# INPUT

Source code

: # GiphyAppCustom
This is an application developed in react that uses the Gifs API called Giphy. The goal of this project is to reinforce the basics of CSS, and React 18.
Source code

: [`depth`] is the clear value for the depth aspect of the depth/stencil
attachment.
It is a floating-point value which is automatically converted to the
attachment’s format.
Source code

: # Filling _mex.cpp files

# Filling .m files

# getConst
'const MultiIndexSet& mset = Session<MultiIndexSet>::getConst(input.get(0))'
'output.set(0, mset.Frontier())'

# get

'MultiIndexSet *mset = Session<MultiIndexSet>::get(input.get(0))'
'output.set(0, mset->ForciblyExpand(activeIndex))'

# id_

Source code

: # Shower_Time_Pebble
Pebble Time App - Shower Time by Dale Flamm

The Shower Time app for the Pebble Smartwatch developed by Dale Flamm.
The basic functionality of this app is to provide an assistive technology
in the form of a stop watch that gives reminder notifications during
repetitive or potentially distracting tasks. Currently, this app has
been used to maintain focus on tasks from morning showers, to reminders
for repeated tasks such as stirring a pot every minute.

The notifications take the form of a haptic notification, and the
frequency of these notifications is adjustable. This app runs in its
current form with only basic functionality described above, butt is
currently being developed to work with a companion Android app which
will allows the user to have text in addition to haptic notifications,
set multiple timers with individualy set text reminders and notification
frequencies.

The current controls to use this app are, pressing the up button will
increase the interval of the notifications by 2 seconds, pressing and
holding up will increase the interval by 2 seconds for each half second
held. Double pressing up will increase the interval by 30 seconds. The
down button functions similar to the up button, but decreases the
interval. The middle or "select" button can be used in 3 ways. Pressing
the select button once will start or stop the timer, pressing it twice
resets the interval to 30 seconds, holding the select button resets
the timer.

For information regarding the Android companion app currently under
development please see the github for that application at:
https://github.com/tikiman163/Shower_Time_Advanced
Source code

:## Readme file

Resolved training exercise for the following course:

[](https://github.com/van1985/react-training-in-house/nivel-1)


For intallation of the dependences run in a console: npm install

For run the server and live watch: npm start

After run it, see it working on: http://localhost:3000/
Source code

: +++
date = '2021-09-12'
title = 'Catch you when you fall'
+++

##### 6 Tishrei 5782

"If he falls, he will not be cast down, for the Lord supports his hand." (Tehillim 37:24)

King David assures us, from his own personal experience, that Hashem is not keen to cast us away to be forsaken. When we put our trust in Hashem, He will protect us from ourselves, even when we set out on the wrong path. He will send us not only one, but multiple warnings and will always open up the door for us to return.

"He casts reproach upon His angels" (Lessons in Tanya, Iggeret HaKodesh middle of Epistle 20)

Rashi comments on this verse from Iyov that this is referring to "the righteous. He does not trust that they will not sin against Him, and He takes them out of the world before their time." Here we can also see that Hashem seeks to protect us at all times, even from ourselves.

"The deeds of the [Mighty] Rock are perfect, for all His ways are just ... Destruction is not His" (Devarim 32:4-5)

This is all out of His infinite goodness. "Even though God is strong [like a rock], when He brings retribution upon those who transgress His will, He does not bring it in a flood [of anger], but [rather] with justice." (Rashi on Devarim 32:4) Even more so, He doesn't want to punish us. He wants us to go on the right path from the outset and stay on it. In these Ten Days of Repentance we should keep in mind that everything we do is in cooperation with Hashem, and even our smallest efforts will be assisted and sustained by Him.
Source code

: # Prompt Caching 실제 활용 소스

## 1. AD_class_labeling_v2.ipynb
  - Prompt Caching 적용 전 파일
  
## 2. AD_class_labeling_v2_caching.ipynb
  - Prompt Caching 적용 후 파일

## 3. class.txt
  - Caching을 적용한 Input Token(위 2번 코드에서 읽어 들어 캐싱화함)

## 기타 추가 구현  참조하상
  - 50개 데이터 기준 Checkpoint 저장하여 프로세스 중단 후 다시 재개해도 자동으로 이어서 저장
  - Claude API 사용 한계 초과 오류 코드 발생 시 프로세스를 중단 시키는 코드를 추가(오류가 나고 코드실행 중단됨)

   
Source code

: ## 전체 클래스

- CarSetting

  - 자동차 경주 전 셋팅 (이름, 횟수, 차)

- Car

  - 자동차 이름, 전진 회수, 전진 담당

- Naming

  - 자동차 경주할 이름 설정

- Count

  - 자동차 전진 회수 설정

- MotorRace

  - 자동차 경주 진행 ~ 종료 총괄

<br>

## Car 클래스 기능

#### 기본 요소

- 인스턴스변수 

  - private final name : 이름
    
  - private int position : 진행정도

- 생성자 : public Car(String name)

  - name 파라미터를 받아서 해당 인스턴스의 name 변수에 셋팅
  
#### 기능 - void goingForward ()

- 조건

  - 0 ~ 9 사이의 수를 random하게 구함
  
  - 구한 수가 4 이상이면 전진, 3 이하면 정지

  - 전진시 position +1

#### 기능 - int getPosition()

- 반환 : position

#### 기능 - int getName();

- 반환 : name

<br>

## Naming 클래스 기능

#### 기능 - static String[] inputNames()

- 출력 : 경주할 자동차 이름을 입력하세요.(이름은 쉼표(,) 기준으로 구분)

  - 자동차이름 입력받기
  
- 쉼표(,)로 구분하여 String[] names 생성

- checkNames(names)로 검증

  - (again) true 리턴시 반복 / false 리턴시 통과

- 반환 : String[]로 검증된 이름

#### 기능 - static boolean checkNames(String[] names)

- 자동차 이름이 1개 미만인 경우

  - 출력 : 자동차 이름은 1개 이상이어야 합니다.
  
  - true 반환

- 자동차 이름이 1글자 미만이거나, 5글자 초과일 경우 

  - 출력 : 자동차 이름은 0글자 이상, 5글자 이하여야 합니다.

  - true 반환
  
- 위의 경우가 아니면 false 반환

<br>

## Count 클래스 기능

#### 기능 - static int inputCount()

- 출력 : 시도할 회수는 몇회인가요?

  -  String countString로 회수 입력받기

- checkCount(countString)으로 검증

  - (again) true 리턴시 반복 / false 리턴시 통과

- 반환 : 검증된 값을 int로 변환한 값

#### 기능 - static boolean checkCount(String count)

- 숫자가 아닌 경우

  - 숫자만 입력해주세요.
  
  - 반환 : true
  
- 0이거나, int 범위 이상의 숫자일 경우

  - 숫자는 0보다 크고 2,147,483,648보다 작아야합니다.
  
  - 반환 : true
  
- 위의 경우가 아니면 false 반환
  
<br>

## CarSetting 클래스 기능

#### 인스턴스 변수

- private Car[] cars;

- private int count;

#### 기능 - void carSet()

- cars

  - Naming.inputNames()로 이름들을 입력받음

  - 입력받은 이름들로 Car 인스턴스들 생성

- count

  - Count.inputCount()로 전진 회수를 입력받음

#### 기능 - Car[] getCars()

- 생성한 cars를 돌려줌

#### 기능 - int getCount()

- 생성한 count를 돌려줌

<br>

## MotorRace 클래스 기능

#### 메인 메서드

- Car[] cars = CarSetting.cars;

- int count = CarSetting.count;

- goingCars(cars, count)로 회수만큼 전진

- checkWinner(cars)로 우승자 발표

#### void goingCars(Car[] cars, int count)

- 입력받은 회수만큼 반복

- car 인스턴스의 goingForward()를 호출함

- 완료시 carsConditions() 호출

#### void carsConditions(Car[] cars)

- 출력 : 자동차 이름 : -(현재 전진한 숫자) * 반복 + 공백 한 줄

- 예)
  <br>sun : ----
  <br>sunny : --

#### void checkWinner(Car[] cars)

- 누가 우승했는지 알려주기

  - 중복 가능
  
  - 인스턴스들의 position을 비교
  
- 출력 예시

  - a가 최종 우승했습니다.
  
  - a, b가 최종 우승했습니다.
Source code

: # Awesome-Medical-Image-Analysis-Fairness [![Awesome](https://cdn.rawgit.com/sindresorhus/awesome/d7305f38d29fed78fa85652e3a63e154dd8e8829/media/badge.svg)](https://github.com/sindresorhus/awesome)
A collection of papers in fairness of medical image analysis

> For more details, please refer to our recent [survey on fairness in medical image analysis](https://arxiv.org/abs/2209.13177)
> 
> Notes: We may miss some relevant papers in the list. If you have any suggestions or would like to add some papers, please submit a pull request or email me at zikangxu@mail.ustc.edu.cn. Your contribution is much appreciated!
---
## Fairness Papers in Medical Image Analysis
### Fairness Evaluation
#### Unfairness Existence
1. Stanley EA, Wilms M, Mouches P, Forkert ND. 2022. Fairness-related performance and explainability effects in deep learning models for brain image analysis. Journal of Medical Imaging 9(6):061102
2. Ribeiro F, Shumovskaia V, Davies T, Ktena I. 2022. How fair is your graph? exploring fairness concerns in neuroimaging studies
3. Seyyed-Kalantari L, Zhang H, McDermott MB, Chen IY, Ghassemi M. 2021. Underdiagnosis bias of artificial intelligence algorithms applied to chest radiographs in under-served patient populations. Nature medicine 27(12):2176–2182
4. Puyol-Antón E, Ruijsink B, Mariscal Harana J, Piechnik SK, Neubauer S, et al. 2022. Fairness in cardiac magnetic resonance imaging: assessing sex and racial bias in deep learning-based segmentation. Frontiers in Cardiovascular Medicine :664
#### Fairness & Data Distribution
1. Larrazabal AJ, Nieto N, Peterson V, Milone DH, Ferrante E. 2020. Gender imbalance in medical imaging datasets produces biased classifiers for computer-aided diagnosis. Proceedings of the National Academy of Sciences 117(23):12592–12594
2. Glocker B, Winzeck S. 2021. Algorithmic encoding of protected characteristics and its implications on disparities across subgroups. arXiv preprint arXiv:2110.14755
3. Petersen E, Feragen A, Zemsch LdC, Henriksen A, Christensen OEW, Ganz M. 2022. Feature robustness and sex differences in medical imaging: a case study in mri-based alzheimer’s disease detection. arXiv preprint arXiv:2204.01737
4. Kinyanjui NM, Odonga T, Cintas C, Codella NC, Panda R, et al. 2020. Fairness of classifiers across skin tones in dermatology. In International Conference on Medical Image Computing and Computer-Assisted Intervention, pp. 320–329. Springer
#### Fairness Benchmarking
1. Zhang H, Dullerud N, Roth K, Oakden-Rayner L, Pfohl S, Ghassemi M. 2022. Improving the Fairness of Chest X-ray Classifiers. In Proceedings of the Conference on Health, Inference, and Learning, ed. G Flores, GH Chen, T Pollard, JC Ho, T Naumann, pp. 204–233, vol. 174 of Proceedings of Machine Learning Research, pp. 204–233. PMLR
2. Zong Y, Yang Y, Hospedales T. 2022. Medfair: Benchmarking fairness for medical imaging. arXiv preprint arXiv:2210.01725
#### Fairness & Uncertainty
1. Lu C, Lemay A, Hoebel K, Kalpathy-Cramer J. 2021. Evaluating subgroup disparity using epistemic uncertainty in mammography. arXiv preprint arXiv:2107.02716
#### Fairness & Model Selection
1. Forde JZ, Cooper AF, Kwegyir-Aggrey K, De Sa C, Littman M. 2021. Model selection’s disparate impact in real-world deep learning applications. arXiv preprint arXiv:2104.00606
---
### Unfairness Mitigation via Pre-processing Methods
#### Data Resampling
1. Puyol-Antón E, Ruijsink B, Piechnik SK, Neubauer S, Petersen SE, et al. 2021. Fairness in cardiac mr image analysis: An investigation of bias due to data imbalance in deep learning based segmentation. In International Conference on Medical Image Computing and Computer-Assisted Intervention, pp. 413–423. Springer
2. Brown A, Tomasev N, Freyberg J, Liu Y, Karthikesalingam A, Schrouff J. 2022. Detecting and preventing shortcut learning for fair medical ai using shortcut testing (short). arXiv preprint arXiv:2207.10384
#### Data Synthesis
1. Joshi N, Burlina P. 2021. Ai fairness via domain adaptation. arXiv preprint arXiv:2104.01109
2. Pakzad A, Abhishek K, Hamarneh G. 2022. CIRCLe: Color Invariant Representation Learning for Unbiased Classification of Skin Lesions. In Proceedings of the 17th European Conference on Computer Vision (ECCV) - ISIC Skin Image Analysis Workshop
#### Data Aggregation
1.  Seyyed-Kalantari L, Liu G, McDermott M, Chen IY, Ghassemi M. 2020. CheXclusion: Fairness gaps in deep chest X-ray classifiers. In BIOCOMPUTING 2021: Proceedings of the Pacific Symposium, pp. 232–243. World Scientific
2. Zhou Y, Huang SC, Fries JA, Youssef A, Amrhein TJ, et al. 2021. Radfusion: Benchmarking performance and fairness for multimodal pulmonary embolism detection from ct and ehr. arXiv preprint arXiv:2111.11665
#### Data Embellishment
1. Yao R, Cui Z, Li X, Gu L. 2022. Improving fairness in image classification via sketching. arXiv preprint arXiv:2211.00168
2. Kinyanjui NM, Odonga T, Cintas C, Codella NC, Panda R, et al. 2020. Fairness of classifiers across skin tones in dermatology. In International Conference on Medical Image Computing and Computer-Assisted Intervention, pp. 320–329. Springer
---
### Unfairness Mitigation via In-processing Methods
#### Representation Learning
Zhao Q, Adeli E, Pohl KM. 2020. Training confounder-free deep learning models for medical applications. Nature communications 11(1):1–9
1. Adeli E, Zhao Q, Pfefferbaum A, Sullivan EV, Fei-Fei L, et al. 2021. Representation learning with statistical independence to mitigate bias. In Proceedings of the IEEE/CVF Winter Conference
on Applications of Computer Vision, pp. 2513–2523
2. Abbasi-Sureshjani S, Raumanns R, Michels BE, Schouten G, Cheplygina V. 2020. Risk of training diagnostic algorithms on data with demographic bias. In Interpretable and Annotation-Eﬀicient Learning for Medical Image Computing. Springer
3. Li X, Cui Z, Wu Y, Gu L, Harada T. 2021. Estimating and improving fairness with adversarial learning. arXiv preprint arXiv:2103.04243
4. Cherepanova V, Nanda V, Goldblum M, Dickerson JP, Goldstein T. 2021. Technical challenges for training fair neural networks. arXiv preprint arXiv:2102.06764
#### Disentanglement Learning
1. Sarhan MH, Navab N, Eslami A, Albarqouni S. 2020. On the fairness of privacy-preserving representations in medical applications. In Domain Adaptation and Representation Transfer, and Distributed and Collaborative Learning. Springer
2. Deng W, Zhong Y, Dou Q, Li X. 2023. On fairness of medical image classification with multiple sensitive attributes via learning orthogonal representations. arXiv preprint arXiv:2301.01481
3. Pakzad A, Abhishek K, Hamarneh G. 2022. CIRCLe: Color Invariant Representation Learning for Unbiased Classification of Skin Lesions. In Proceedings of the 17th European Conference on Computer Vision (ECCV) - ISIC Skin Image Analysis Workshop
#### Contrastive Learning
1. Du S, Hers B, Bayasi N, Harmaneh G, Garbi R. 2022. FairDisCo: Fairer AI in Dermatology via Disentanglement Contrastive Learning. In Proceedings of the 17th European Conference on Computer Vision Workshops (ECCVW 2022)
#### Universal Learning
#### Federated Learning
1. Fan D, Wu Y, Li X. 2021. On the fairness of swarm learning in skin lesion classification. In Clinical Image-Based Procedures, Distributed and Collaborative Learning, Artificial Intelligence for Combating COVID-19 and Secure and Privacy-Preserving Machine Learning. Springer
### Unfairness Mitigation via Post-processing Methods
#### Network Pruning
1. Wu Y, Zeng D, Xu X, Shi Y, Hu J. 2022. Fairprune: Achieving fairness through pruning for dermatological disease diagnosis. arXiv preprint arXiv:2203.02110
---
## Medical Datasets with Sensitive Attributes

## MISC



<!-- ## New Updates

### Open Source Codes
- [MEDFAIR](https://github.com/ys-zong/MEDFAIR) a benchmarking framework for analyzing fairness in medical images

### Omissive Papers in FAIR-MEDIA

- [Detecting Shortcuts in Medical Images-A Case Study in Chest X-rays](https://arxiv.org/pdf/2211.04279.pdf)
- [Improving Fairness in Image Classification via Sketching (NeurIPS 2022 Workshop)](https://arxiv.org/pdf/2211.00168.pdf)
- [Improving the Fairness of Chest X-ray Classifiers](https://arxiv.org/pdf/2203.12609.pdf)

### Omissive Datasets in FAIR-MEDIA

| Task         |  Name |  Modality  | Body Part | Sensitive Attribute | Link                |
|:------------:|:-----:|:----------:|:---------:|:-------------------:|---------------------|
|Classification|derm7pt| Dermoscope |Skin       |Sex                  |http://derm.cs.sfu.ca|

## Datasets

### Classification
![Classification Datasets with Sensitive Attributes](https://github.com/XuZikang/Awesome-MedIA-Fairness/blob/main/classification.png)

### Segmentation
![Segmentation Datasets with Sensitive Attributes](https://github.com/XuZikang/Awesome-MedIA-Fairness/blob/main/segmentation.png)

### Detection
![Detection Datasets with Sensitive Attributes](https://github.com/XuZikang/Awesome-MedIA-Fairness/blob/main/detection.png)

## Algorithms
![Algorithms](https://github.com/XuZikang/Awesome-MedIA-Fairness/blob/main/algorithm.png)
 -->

# TASK STATEMENT
What is the number of lines in the listing that hold the word "Naming"? Say only that number.

# RESULT FOR THIS TASK
3